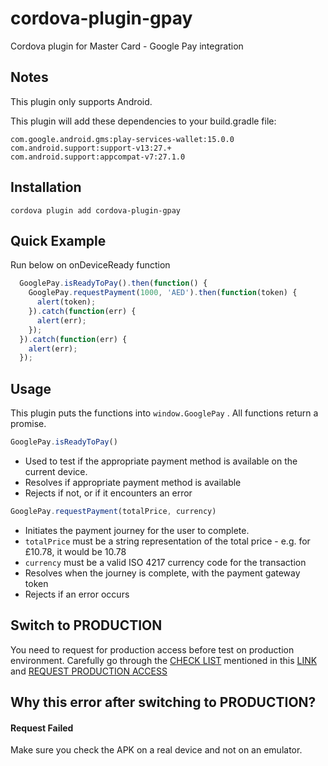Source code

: # cordova-plugin-gpay

Cordova plugin for Master Card - Google Pay integration

## Notes
This plugin only supports Android.

This plugin will add these dependencies to your build.gradle file:

    com.google.android.gms:play-services-wallet:15.0.0
    com.android.support:support-v13:27.+
    com.android.support:appcompat-v7:27.1.0
    

## Installation
    cordova plugin add cordova-plugin-gpay

## Quick Example

Run below on onDeviceReady function

```javascript
  GooglePay.isReadyToPay().then(function() {
    GooglePay.requestPayment(1000, 'AED').then(function(token) {
      alert(token);
    }).catch(function(err) {
      alert(err);
    });
  }).catch(function(err) {
    alert(err);
  });

```

## Usage
  This plugin puts the functions into `window.GooglePay` .
  All functions return a promise.

```javascript
GooglePay.isReadyToPay()
```
-  Used to test if the appropriate payment method is available on the current device.
-  Resolves if appropriate payment method is available
-  Rejects if not, or if it encounters an error

```javascript
GooglePay.requestPayment(totalPrice, currency)
```

-  Initiates the payment journey for the user to complete.
-  `totalPrice` must be a string representation of the total price - e.g. for £10.78, it would be 10.78
-  `currency` must be a valid ISO 4217 currency code for the transaction
-  Resolves when the journey is complete, with the payment gateway token
-  Rejects if an error occurs

## Switch to PRODUCTION

You need to request for production access before test on production environment. Carefully go through the [CHECK LIST](https://developers.google.com/pay/api/android/guides/test-and-deploy/integration-checklist) mentioned in this [LINK](https://developers.google.com/pay/api/android/guides/test-and-deploy/integration-checklist) and [REQUEST PRODUCTION ACCESS](https://services.google.com/fb/forms/googlepayAPIenable)

## Why this error after switching to PRODUCTION?

#### Request Failed

Make sure you check the APK on a real device and not on an emulator.


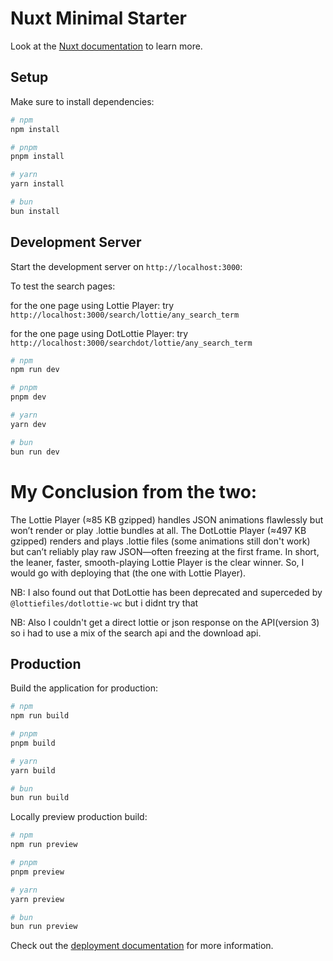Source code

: # Nuxt Minimal Starter

Look at the [Nuxt documentation](https://nuxt.com/docs/getting-started/introduction) to learn more.

## Setup

Make sure to install dependencies:

```bash
# npm
npm install

# pnpm
pnpm install

# yarn
yarn install

# bun
bun install
```

## Development Server

Start the development server on `http://localhost:3000`:

To test the search pages:

for the one page using Lottie Player: try `http://localhost:3000/search/lottie/any_search_term`

for the one page using DotLottie Player: try `http://localhost:3000/searchdot/lottie/any_search_term`


```bash
# npm
npm run dev

# pnpm
pnpm dev

# yarn
yarn dev

# bun
bun run dev
```

# My Conclusion from the two: 

The Lottie Player (≈85 KB gzipped) handles JSON animations flawlessly but won’t render or play .lottie bundles at all. The DotLottie Player (≈497 KB gzipped) renders and plays .lottie files (some animations still don't work) but can’t reliably play raw JSON—often freezing at the first frame. In short, the leaner, faster, smooth-playing Lottie Player is the clear winner. So, I would go with deploying that (the one with Lottie Player).

NB: I also found out that DotLottie has been deprecated and superceded by `@lottiefiles/dotlottie-wc` but i didnt try that

NB: Also I couldn't get a direct lottie or json response on the API(version 3) so i had to use a mix of the search api and the download api.

## Production

Build the application for production:

```bash
# npm
npm run build

# pnpm
pnpm build

# yarn
yarn build

# bun
bun run build
```

Locally preview production build:

```bash
# npm
npm run preview

# pnpm
pnpm preview

# yarn
yarn preview

# bun
bun run preview
```

Check out the [deployment documentation](https://nuxt.com/docs/getting-started/deployment) for more information.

| Exercise |
An exact reproduction of every record above is required, with no pictures included.

| Reply to the exercise |
Source code

: # cordova-plugin-gpay

Cordova plugin for Master Card - Google Pay integration

## Notes
This plugin only supports Android.

This plugin will add these dependencies to your build.gradle file:

    com.google.android.gms:play-services-wallet:15.0.0
    com.android.support:support-v13:27.+
    com.android.support:appcompat-v7:27.1.0
    

## Installation
    cordova plugin add cordova-plugin-gpay

## Quick Example

Run below on onDeviceReady function

```javascript
  GooglePay.isReadyToPay().then(function() {
    GooglePay.requestPayment(1000, 'AED').then(function(token) {
      alert(token);
    }).catch(function(err) {
      alert(err);
    });
  }).catch(function(err) {
    alert(err);
  });

```

## Usage
  This plugin puts the functions into `window.GooglePay` .
  All functions return a promise.

```javascript
GooglePay.isReadyToPay()
```
-  Used to test if the appropriate payment method is available on the current device.
-  Resolves if appropriate payment method is available
-  Rejects if not, or if it encounters an error

```javascript
GooglePay.requestPayment(totalPrice, currency)
```

-  Initiates the payment journey for the user to complete.
-  `totalPrice` must be a string representation of the total price - e.g. for £10.78, it would be 10.78
-  `currency` must be a valid ISO 4217 currency code for the transaction
-  Resolves when the journey is complete, with the payment gateway token
-  Rejects if an error occurs

## Switch to PRODUCTION

You need to request for production access before test on production environment. Carefully go through the [CHECK LIST](https://developers.google.com/pay/api/android/guides/test-and-deploy/integration-checklist) mentioned in this [LINK](https://developers.google.com/pay/api/android/guides/test-and-deploy/integration-checklist) and [REQUEST PRODUCTION ACCESS](https://services.google.com/fb/forms/googlepayAPIenable)

## Why this error after switching to PRODUCTION?

#### Request Failed

Make sure you check the APK on a real device and not on an emulator.


Source code

: # Nuxt Minimal Starter

Look at the [Nuxt documentation](https://nuxt.com/docs/getting-started/introduction) to learn more.

## Setup

Make sure to install dependencies:

```bash
# npm
npm install

# pnpm
pnpm install

# yarn
yarn install

# bun
bun install
```

## Development Server

Start the development server on `http://localhost:3000`:

To test the search pages:

for the one page using Lottie Player: try `http://localhost:3000/search/lottie/any_search_term`

for the one page using DotLottie Player: try `http://localhost:3000/searchdot/lottie/any_search_term`


```bash
# npm
npm run dev

# pnpm
pnpm dev

# yarn
yarn dev

# bun
bun run dev
```

# My Conclusion from the two: 

The Lottie Player (≈85 KB gzipped) handles JSON animations flawlessly but won’t render or play .lottie bundles at all. The DotLottie Player (≈497 KB gzipped) renders and plays .lottie files (some animations still don't work) but can’t reliably play raw JSON—often freezing at the first frame. In short, the leaner, faster, smooth-playing Lottie Player is the clear winner. So, I would go with deploying that (the one with Lottie Player).

NB: I also found out that DotLottie has been deprecated and superceded by `@lottiefiles/dotlottie-wc` but i didnt try that

NB: Also I couldn't get a direct lottie or json response on the API(version 3) so i had to use a mix of the search api and the download api.

## Production

Build the application for production:

```bash
# npm
npm run build

# pnpm
pnpm build

# yarn
yarn build

# bun
bun run build
```

Locally preview production build:

```bash
# npm
npm run preview

# pnpm
pnpm preview

# yarn
yarn preview

# bun
bun run preview
```

Check out the [deployment documentation](https://nuxt.com/docs/getting-started/deployment) for more information.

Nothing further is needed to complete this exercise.